Elena fe’ un atto di sorpresa.

«Lo so» diss’ella.

Cortis si dolse, con una ipocrisia tradita dagli occhi gai, ch’ella non leggesse le sue lettere. Le aveva bene scritto una volta che Clenezzi andava a mangiar di magro in Trastevere, dove un cuoco lombardo gli faceva certi... certi... come li chiamava? casonsèi.

Ah sì, adesso Elena se ne ricordava.

«Che vergognosa!» esclamò sua madre. «Sgridala, che hai ragione. Scordarsi le cose proprio nel momento giusto di doverle sapere!

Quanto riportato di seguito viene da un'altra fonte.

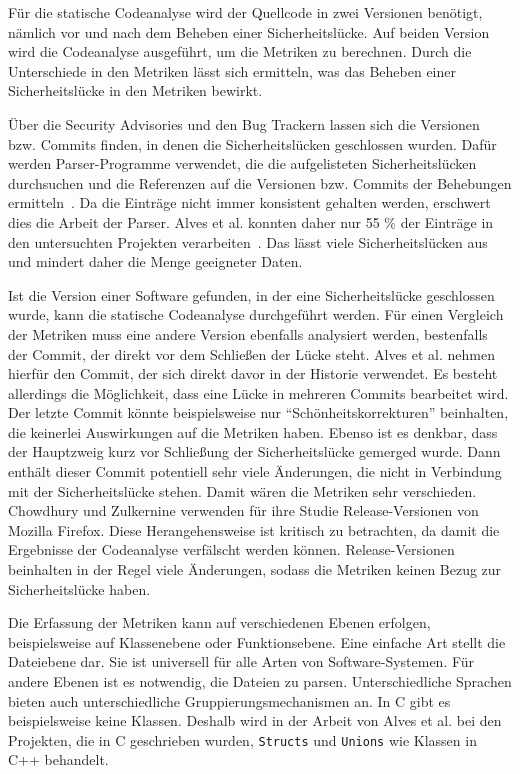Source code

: Für die statische Codeanalyse wird der Quellcode in zwei Versionen benötigt, nämlich vor und nach dem Beheben einer Sicherheitslücke.
Auf beiden Version wird die Codeanalyse ausgeführt, um die Metriken zu berechnen.
Durch die Unterschiede in den Metriken lässt sich ermitteln, was das Beheben einer Sicherheitslücke in den Metriken bewirkt.

Über die Security Advisories und den Bug Trackern lassen sich die Versionen bzw. Commits finden, in denen die Sicherheitslücken geschlossen wurden.
Dafür werden Parser-Programme verwendet, die die aufgelisteten Sicherheitslücken durchsuchen und die Referenzen auf die Versionen bzw. Commits der Behebungen ermitteln~\cite{alves_et_al,chowdhury_zulkernine_2009}.
Da die Einträge nicht immer konsistent gehalten werden, erschwert dies die Arbeit der Parser.
Alves et al. konnten daher nur 55 \% der Einträge in den untersuchten Projekten verarbeiten~\cite{alves_et_al}.
Das lässt viele Sicherheitslücken aus und mindert daher die Menge geeigneter Daten.

Ist die Version einer Software gefunden, in der eine Sicherheitslücke geschlossen wurde, kann die statische Codeanalyse durchgeführt werden.
Für einen Vergleich der Metriken muss eine andere Version ebenfalls analysiert werden, bestenfalls der Commit, der direkt vor dem Schließen der Lücke steht.
Alves et al. nehmen hierfür den Commit, der sich direkt davor in der Historie verwendet.
Es besteht allerdings die Möglichkeit, dass eine Lücke in mehreren Commits bearbeitet wird.
Der letzte Commit könnte beispielsweise nur "`Schönheitskorrekturen"' beinhalten, die keinerlei Auswirkungen auf die Metriken haben.
Ebenso ist es denkbar, dass der Hauptzweig kurz vor Schließung der Sicherheitslücke gemerged wurde.
Dann enthält dieser Commit potentiell sehr viele Änderungen, die nicht in Verbindung mit der Sicherheitslücke stehen.
Damit wären die Metriken sehr verschieden.
Chowdhury und Zulkernine verwenden für ihre Studie Release-Versionen von Mozilla Firefox.
Diese Herangehensweise ist kritisch zu betrachten, da damit die Ergebnisse der Codeanalyse verfälscht werden können.
Release-Versionen beinhalten in der Regel viele Änderungen, sodass die Metriken keinen Bezug zur Sicherheitslücke haben.

Die Erfassung der Metriken kann auf verschiedenen Ebenen erfolgen, beispielsweise auf Klassenebene oder Funktionsebene.
Eine einfache Art stellt die Dateiebene dar.
Sie ist universell für alle Arten von Software-Systemen.
Für andere Ebenen ist es notwendig, die Dateien zu parsen.
Unterschiedliche Sprachen bieten auch unterschiedliche Gruppierungsmechanismen an.
In C gibt es beispielsweise keine Klassen.
Deshalb wird in der Arbeit von Alves et al. bei den Projekten, die in C geschrieben wurden, \texttt{Structs} und \texttt{Unions} wie Klassen in C++ behandelt.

Andò a vedere se il suo cuoco milanese sapesse fare questa roba. Elena aspettò che chiudesse l’uscio e chiese quindi a suo cugino se credeva proprio che non leggesse le sue lettere.

«Sai...» soggiunse, e voleva dire: quante volte! Ma non compì la frase. Cortis intese e, presala per mano, se la trasse a sedere vicina, sul canapè.

«Lo so» diss’egli teneramente. «Lo immagino.

Ella gli aveva abbandonata la sua mano e guardava in silenzio ora lui, ora la porta. Pensava che partirebbe forse tra pochi giorni, che le era lecito pigliarsi quelle dolcezze. Poi sussurrò:

«Hai avute tante lettere.

«Sì, amici di Roma.

Ella guardò la propria mano prigioniera e disse ancora più piano di prima:

«Cosa vogliono?

«Oh niente, avere le mie notizie, sapere se vado, quando vado.